----- Dataset extract

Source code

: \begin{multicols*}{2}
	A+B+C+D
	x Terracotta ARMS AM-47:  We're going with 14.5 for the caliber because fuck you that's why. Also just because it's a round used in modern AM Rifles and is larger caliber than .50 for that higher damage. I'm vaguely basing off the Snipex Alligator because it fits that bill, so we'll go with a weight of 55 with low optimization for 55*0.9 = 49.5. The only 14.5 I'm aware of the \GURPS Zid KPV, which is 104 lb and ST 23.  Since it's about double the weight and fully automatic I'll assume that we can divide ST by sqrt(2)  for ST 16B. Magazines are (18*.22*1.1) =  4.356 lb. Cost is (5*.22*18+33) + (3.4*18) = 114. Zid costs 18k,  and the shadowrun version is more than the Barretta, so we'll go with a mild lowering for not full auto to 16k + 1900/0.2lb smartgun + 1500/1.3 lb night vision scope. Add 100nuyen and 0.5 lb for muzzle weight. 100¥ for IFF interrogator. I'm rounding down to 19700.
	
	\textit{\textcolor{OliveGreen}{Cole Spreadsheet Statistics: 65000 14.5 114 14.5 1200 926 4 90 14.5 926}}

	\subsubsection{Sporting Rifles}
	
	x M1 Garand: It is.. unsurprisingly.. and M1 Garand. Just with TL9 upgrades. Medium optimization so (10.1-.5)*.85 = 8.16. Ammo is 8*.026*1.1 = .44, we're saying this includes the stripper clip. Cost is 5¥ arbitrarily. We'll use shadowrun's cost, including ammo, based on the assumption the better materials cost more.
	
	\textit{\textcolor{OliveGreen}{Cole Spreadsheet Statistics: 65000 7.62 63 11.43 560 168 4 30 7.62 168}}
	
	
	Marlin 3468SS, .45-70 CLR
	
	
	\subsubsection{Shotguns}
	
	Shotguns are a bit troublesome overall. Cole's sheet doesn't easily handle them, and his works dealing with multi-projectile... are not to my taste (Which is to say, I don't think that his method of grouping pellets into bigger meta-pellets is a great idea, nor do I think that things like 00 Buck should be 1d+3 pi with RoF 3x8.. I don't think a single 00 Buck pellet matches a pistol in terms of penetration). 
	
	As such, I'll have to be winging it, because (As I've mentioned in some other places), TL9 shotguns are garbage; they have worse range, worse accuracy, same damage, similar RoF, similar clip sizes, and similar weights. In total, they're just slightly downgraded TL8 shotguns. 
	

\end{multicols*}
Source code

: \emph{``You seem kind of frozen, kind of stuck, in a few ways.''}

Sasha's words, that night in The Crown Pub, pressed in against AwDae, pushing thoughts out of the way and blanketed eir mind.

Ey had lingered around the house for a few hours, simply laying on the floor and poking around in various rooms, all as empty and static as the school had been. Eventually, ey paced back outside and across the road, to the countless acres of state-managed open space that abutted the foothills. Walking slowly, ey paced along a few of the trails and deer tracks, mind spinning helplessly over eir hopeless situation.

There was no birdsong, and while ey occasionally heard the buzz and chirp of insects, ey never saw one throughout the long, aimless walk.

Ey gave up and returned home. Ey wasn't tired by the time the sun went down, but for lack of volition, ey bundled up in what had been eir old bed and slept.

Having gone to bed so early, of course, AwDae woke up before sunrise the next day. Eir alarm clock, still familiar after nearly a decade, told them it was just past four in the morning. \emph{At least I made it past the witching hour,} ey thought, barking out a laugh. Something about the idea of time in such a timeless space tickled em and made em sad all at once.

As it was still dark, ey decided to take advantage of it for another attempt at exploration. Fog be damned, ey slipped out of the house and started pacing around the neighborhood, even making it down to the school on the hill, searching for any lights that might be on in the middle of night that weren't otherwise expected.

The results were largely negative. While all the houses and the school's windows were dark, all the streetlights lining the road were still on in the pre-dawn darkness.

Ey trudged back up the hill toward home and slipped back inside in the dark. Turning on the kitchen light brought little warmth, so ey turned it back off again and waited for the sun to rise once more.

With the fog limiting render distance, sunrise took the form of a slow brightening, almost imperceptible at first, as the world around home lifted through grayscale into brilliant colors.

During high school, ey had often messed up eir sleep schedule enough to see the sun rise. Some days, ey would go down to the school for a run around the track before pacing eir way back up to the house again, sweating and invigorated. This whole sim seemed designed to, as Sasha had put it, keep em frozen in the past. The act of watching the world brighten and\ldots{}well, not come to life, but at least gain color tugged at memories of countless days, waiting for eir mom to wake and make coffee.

----------

_Task brief_:
Type out every record above once more, exactly.

_Answer section_:
Source code

: \begin{multicols*}{2}
	A+B+C+D
	x Terracotta ARMS AM-47:  We're going with 14.5 for the caliber because fuck you that's why. Also just because it's a round used in modern AM Rifles and is larger caliber than .50 for that higher damage. I'm vaguely basing off the Snipex Alligator because it fits that bill, so we'll go with a weight of 55 with low optimization for 55*0.9 = 49.5. The only 14.5 I'm aware of the \GURPS Zid KPV, which is 104 lb and ST 23.  Since it's about double the weight and fully automatic I'll assume that we can divide ST by sqrt(2)  for ST 16B. Magazines are (18*.22*1.1) =  4.356 lb. Cost is (5*.22*18+33) + (3.4*18) = 114. Zid costs 18k,  and the shadowrun version is more than the Barretta, so we'll go with a mild lowering for not full auto to 16k + 1900/0.2lb smartgun + 1500/1.3 lb night vision scope. Add 100nuyen and 0.5 lb for muzzle weight. 100¥ for IFF interrogator. I'm rounding down to 19700.
	
	\textit{\textcolor{OliveGreen}{Cole Spreadsheet Statistics: 65000 14.5 114 14.5 1200 926 4 90 14.5 926}}

	\subsubsection{Sporting Rifles}
	
	x M1 Garand: It is.. unsurprisingly.. and M1 Garand. Just with TL9 upgrades. Medium optimization so (10.1-.5)*.85 = 8.16. Ammo is 8*.026*1.1 = .44, we're saying this includes the stripper clip. Cost is 5¥ arbitrarily. We'll use shadowrun's cost, including ammo, based on the assumption the better materials cost more.
	
	\textit{\textcolor{OliveGreen}{Cole Spreadsheet Statistics: 65000 7.62 63 11.43 560 168 4 30 7.62 168}}
	
	
	Marlin 3468SS, .45-70 CLR
	
	
	\subsubsection{Shotguns}
	
	Shotguns are a bit troublesome overall. Cole's sheet doesn't easily handle them, and his works dealing with multi-projectile... are not to my taste (Which is to say, I don't think that his method of grouping pellets into bigger meta-pellets is a great idea, nor do I think that things like 00 Buck should be 1d+3 pi with RoF 3x8.. I don't think a single 00 Buck pellet matches a pistol in terms of penetration). 
	
	As such, I'll have to be winging it, because (As I've mentioned in some other places), TL9 shotguns are garbage; they have worse range, worse accuracy, same damage, similar RoF, similar clip sizes, and similar weights. In total, they're just slightly downgraded TL8 shotguns. 
	

\end{multicols*}
Source code

: \emph{``You seem kind of frozen, kind of stuck, in a few ways.''}

Sasha's words, that night in The Crown Pub, pressed in against AwDae, pushing thoughts out of the way and blanketed eir mind.

Ey had lingered around the house for a few hours, simply laying on the floor and poking around in various rooms, all as empty and static as the school had been. Eventually, ey paced back outside and across the road, to the countless acres of state-managed open space that abutted the foothills. Walking slowly, ey paced along a few of the trails and deer tracks, mind spinning helplessly over eir hopeless situation.

There was no birdsong, and while ey occasionally heard the buzz and chirp of insects, ey never saw one throughout the long, aimless walk.

Ey gave up and returned home. Ey wasn't tired by the time the sun went down, but for lack of volition, ey bundled up in what had been eir old bed and slept.

Having gone to bed so early, of course, AwDae woke up before sunrise the next day. Eir alarm clock, still familiar after nearly a decade, told them it was just past four in the morning. \emph{At least I made it past the witching hour,} ey thought, barking out a laugh. Something about the idea of time in such a timeless space tickled em and made em sad all at once.

As it was still dark, ey decided to take advantage of it for another attempt at exploration. Fog be damned, ey slipped out of the house and started pacing around the neighborhood, even making it down to the school on the hill, searching for any lights that might be on in the middle of night that weren't otherwise expected.

The results were largely negative. While all the houses and the school's windows were dark, all the streetlights lining the road were still on in the pre-dawn darkness.

Ey trudged back up the hill toward home and slipped back inside in the dark. Turning on the kitchen light brought little warmth, so ey turned it back off again and waited for the sun to rise once more.

With the fog limiting render distance, sunrise took the form of a slow brightening, almost imperceptible at first, as the world around home lifted through grayscale into brilliant colors.

During high school, ey had often messed up eir sleep schedule enough to see the sun rise. Some days, ey would go down to the school for a run around the track before pacing eir way back up to the house again, sweating and invigorated. This whole sim seemed designed to, as Sasha had put it, keep em frozen in the past. The act of watching the world brighten and\ldots{}well, not come to life, but at least gain color tugged at memories of countless days, waiting for eir mom to wake and make coffee.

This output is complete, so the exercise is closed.